The field lessons weren’t all triumphs. Grandin is quick to point to a failure that taught her to chase root causes instead of symptoms. In the 1980s, she designed a conveyor to help pigs reach an upper floor at a processing plant. “It was a failure,” she said. “And this thing failed and it flipped the pigs over backwards. It was a real mess. And one of the things I learned from that is you have to treat root causes of problems. Only certain pigs were not capable of walking up the big ramp. They had a genetic problem called spraddle leg. You need to treat root causes of problems, not symptoms of problems.”

That insistence on root causes maps directly onto her classroom message: the world needs all kinds of minds, and colleges should provide multiple on-ramps to mastery. In her 2022 book, “Visual Thinking: The Hidden Gifts of People Who Think in Pictures, Patterns, and Abstractions,” she calls for bringing back robust shop classes, lab-rich coursework and project-based assessment so students can demonstrate skill, not just test-taking. “I think one of the worst things the schools have done is taking all the practical classes out,” she said. “I’d put those classes back in. Sewing, cooking, shop.”

For educators, the implication is straightforward: design courses where abstractions are anchored to things students can see and touch. That might mean demonstrations, field trips, labs and internships that give novices the language of the trade and the confidence of repetition.

Grandin links these practical steps to a broader talent strategy. “We actually have a huge shortage of people in skilled trades,” she said, noting employers who need mechanics with strong mechanical aptitude.
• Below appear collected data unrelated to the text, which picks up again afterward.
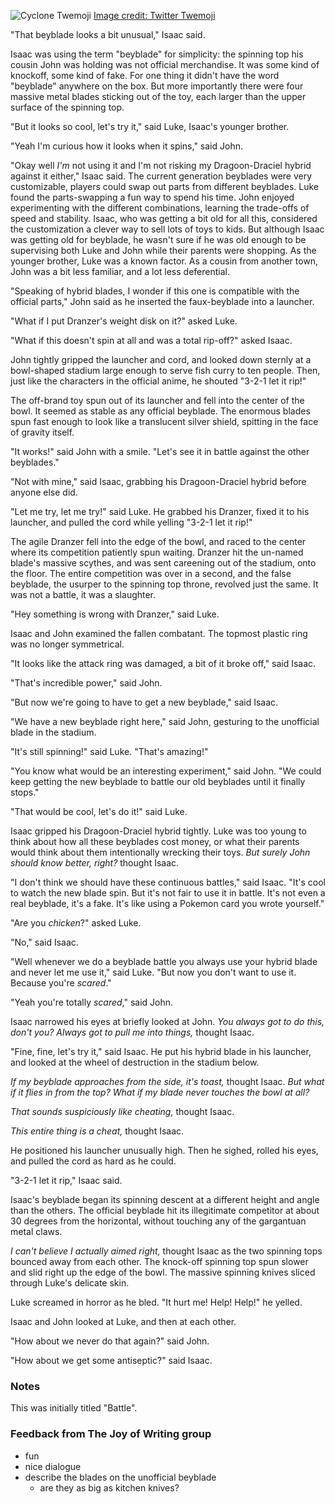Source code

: ![Cyclone Twemoji](/j-revolution/attachments/thumbnail.svg) [Image credit: Twitter Twemoji](class:credit)

"That beyblade looks a bit unusual," Isaac said.

Isaac was using the term "beyblade" for simplicity: the spinning top his cousin John was holding was not official merchandise. It was some kind of knockoff, some kind of fake. For one thing it didn't have the word "beyblade" anywhere on the box. But more importantly there were four massive metal blades sticking out of the toy, each larger than the upper surface of the spinning top.

"But it looks so cool, let's try it," said Luke, Isaac's younger brother.

"Yeah I'm curious how it looks when it spins," said John.

"Okay well *I'm* not using it and I'm not risking my Dragoon-Draciel hybrid against it either," Isaac said. The current generation beyblades were very customizable, players could swap out parts from different beyblades. Luke found the parts-swapping a fun way to spend his time. John enjoyed experimenting with the different combinations, learning the trade-offs of speed and stability. Isaac, who was getting a bit old for all this, considered the customization a clever way to sell lots of toys to kids. But although Isaac was getting old for beyblade, he wasn't sure if he was old enough to be supervising both Luke and John while their parents were shopping. As the younger brother, Luke was a known factor. As a cousin from another town, John was a bit less familiar, and a lot less deferential.

"Speaking of hybrid blades, I wonder if this one is compatible with the official parts," John said as he inserted the faux-beyblade into a launcher.

"What if I put Dranzer's weight disk on it?" asked Luke.

"What if this doesn't spin at all and was a total rip-off?" asked Isaac.

John tightly gripped the launcher and cord, and looked down sternly at a bowl-shaped stadium large enough to serve fish curry to ten people. Then, just like the characters in the official anime, he shouted "3-2-1 let it rip!"

The off-brand toy spun out of its launcher and fell into the center of the bowl. It seemed as stable as any official beyblade. The enormous blades spun fast enough to look like a translucent silver shield, spitting in the face of gravity itself.

"It works!" said John with a smile. "Let's see it in battle against the other beyblades."

"Not with mine," said Isaac, grabbing his Dragoon-Draciel hybrid before anyone else did.

"Let me try, let me try!" said Luke. He grabbed his Dranzer, fixed it to his launcher, and pulled the cord while yelling "3-2-1 let it rip!"

The agile Dranzer fell into the edge of the bowl, and raced to the center where its competition patiently spun waiting. Dranzer hit the un-named blade's massive scythes, and was sent careening out of the stadium, onto the floor. The entire competition was over in a second, and the false beyblade, the usurper to the spinning top throne, revolved just the same. It was not a battle, it was a slaughter.

"Hey something is wrong with Dranzer," said Luke.

Isaac and John examined the fallen combatant. The topmost plastic ring was no longer symmetrical.

"It looks like the attack ring was damaged, a bit of it broke off," said Isaac.

"That's incredible power," said John.

"But now we're going to have to get a new beyblade," said Isaac.

"We have a new beyblade right here," said John, gesturing to the unofficial blade in the stadium.

"It's still spinning!" said Luke. "That's amazing!"

"You know what would be an interesting experiment," said John. "We could keep getting the new beyblade to battle our old beyblades until it finally stops."

"That would be cool, let's do it!" said Luke.

Isaac gripped his Dragoon-Draciel hybrid tightly. Luke was too young to think about how all these beyblades cost money, or what their parents would think about them intentionally wrecking their toys. *But surely John should know better, right?* thought Isaac.

"I don't think we should have these continuous battles," said Isaac. "It's cool to watch the new blade spin. But it's not fair to use it in battle. It's not even a real beyblade, it's a fake. It's like using a Pokemon card you wrote yourself."

"Are you *chicken*?" asked Luke.

"No," said Isaac.

"Well whenever we do a beyblade battle you always use your hybrid blade and never let me use it," said Luke. "But now you don't want to use it. Because you're *scared*."

"Yeah you're totally *scared*," said John.

Isaac narrowed his eyes at briefly looked at John. *You always got to do this, don't you? Always got to pull me into things,* thought Isaac.

"Fine, fine, let's try it," said Isaac. He put his hybrid blade in his launcher, and looked at the wheel of destruction in the stadium below.

*If my beyblade approaches from the side, it's toast,* thought Isaac. *But what if it flies in from the top? What if my blade never touches the bowl at all?*

*That sounds suspiciously like cheating,* thought Isaac.

*This entire thing is a cheat,* thought Isaac.

He positioned his launcher unusually high. Then he sighed, rolled his eyes, and pulled the cord as hard as he could.

"3-2-1 let it rip," Isaac said.

Isaac's beyblade began its spinning descent at a different height and angle than the others. The official beyblade hit its illegitimate competitor at about 30 degrees from the horizontal, without touching any of the gargantuan metal claws.

*I can't believe I actually aimed right,* thought Isaac as the two spinning tops bounced away from each other. The knock-off spinning top spun slower and slid right up the edge of the bowl. The massive spinning knives sliced through Luke's delicate skin.

Luke screamed in horror as he bled. "It hurt me! Help! Help!" he yelled.

Isaac and John looked at Luke, and then at each other.

"How about we never do that again?" said John.

"How about we get some antiseptic?" said Isaac.

### Notes

This was initially titled "Battle".

### Feedback from The Joy of Writing group

+ fun
+ nice dialogue
+ describe the blades on the unofficial beyblade
  + are they as big as kitchen knives?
She has known welders and machinists who “could build anything,” including even if they didn’t understand algebra. The people who thrive in those shops are often the same ones who struggled with timed tests. “I like to see them get out in the trades. They’re going to have a job,” she said. “I was one of those students. I failed the SAT in math and just got a mediocre score in the verbal. And I get very nervous during tests. But some of these are ones that will excel in hands-on things.”

Research in higher education backs up pieces of Grandin’s case. Lab-rich instruction and project-based learning can increase persistence, particularly for first-generation students and those from underrepresented groups in STEM. Portfolios and internships regularly show up in employer surveys as better predictors of early-career success than standardized test scores.

Her visibility outside the classroom remains high. Time magazine named her to its list of the 100 most influential people in 2010, and HBO’s “Temple Grandin,” starring Claire Danes, introduced her story to a global audience.

“It didn’t change teaching or research that much, but it sure changed my travel schedule,” she said. A new documentary, “An Open Door,” focusing on her teaching and recent work, released earlier this year.

Back in the Jeff Johnston Auditorium, even through a screen, her call was unmistakable: build on-ramps for all kinds of thinkers. Tie math to machines, theory to tools and assessment to the work itself. For students imagining careers in animal science, pre-veterinary studies, biology, engineering technology or the skilled trades, Grandin’s trajectory is a blueprint for turning curiosity into a career. And for educators, the assignment is clear: make room in the syllabus, the lab and the plant for the kinds of minds that see the world differently and therefore change it.